Action item -
Identify all lines in the listing that include the word "Integer", and copy them out.

Records for the exercise -

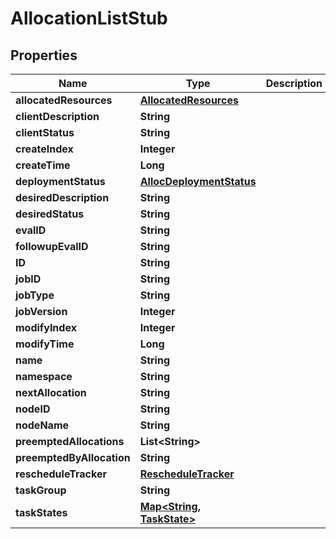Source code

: 

# AllocationListStub


## Properties

Name | Type | Description | Notes
------------ | ------------- | ------------- | -------------
**allocatedResources** | [**AllocatedResources**](AllocatedResources.md) |  |  [optional]
**clientDescription** | **String** |  |  [optional]
**clientStatus** | **String** |  |  [optional]
**createIndex** | **Integer** |  |  [optional]
**createTime** | **Long** |  |  [optional]
**deploymentStatus** | [**AllocDeploymentStatus**](AllocDeploymentStatus.md) |  |  [optional]
**desiredDescription** | **String** |  |  [optional]
**desiredStatus** | **String** |  |  [optional]
**evalID** | **String** |  |  [optional]
**followupEvalID** | **String** |  |  [optional]
**ID** | **String** |  |  [optional]
**jobID** | **String** |  |  [optional]
**jobType** | **String** |  |  [optional]
**jobVersion** | **Integer** |  |  [optional]
**modifyIndex** | **Integer** |  |  [optional]
**modifyTime** | **Long** |  |  [optional]
**name** | **String** |  |  [optional]
**namespace** | **String** |  |  [optional]
**nextAllocation** | **String** |  |  [optional]
**nodeID** | **String** |  |  [optional]
**nodeName** | **String** |  |  [optional]
**preemptedAllocations** | **List&lt;String&gt;** |  |  [optional]
**preemptedByAllocation** | **String** |  |  [optional]
**rescheduleTracker** | [**RescheduleTracker**](RescheduleTracker.md) |  |  [optional]
**taskGroup** | **String** |  |  [optional]
**taskStates** | [**Map&lt;String, TaskState&gt;**](TaskState.md) |  |  [optional]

Reply to the exercise -
**createIndex** | **Integer** |  |  [optional]
**jobVersion** | **Integer** |  |  [optional]
**modifyIndex** | **Integer** |  |  [optional]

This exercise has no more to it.